IRTON-WITH-SANTON township contains several scattered houses lying between the Irt and Mite, from two to four miles north-east of Ravenglass.

The Manor was held by a family of the same name from the Norman Conquest to the death of the late Samuel Irton, Esq., J.P. In the 35th of Henry VIII it was found by inquisition that Richard Irton, Esq., held the manor and town of Irton of the King, as of his castle of Egremont, by homage and fealty, 1d. rent, and suit at the court of Egremont. He also possessed Cleator, and a moiety of the manor of Bassenthwaite. A few years later (1578) Richard Irton held the manor of Irton by homage, fealty, and suit of court, and by the rent of 7d. for cornage. One of the early members of this family, Adam D'Yrton, of Yrton, was a skilful swordsman, and rivalled in some of his feats the exploits of Richard I. He was one of the Knights of St. John of Jerusalem, and was present at the capture of the Holy City by the first Crusaders under Godfrey of Boulogne. It is said of him that on one occasion he slew a Saracen general, severing his head from his body by a single blow. The demesne is large; but only three estates now pay customary rents, arbitrary fines and heriots, with other boons and services; all the rest have been enfranchised. On the death of the late Samuel Irton, Esq., the estates passed to Mr. Ryder, a relative; but, on the demise of the latter shortly afterwards, the property was offered for sale, and purchased by S. and J. Lindow. Mr. Burns, the nephew of J. Lindow, succeeded to the estates, and adopted the name of Lindow. From the Exors. of the late Jonas Lindow-Burns-Lindow the estates were purchased by Thomas Brocklebank, Esq., in 1896, in whose possession they have since remained.

Irton Hall, for generations the manorial home of the Irtons, is delightfully situated on the summit of an eminence, surrounded by beautiful sylvan scenery.
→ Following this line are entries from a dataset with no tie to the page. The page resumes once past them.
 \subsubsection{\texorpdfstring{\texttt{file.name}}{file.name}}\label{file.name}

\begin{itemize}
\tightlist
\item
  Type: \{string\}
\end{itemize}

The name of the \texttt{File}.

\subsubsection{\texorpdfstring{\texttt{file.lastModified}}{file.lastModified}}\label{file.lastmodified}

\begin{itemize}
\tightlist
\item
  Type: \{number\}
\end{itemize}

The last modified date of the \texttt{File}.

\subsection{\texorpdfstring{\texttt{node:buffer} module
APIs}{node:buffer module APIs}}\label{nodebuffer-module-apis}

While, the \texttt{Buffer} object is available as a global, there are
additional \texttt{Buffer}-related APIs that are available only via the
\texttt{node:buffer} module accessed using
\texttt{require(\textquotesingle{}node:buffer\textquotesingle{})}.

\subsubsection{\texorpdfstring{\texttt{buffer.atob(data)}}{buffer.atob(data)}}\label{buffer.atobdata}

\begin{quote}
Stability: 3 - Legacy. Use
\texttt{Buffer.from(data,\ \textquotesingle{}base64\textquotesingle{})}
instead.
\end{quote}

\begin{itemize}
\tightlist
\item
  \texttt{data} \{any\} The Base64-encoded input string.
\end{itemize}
Much of the hall has been modernised, but there still remains one interesting archæological feature - the old quadrangular tower, built in the castellated style with embrasures, and was probably the principal part of the old hall. In the front of the house is the trunk of a gigantic old oak, whose girth three men can scarcely encompass with their arms extended.

The Church, dedicated to St. Paul, is a handsome modern structure, rebuilt in 1795, and again remodelled in 1856, when the chancel was enlarged, and a new vestry built. The west end is surmounted by a lofty castellated tower, containing a peal of eight bells. Within the church are several monuments to the memory of different members of the Irton, Lutwidge, Winder, Mossop, and Brocklebank families. The windows are all filled with stained glass, which modify the light, and impart to the interior a feeling of quietness and devotion. According to Tanner, this church, which he erroneously calls St. Michael de Yirrton, was appropriated in 1227 to the nunnery of Seaton, or Seakley. On the suppression of monastic institutions, it was granted to the Penningtons of Muncaster, ancestors of the present Lord Muncaster. The tithes and right of presentation were purchased from Lord Muncaster by the late Samuel Irton, Esq. The present patrons are the Messrs. Lindow, of Cleator. There is no mention of this church in the King's Book; but to the governors of Queen Anne's Bounty its annual value was certified at £4 13s. 4d. When the parish was enclosed in 1809, an allotment of land was given to the church in lieu of tithes. The living is now worth £160, with residence, and is in the hands of the Rev. Walter Horatio Spurrier, M.A. In the churchyard is an ancient cross, nearly ten feet in height, having its four sides richly carved with elegant scroll work, frets, and knots, very much in the style of the Runic crosses found in the Isle of Man.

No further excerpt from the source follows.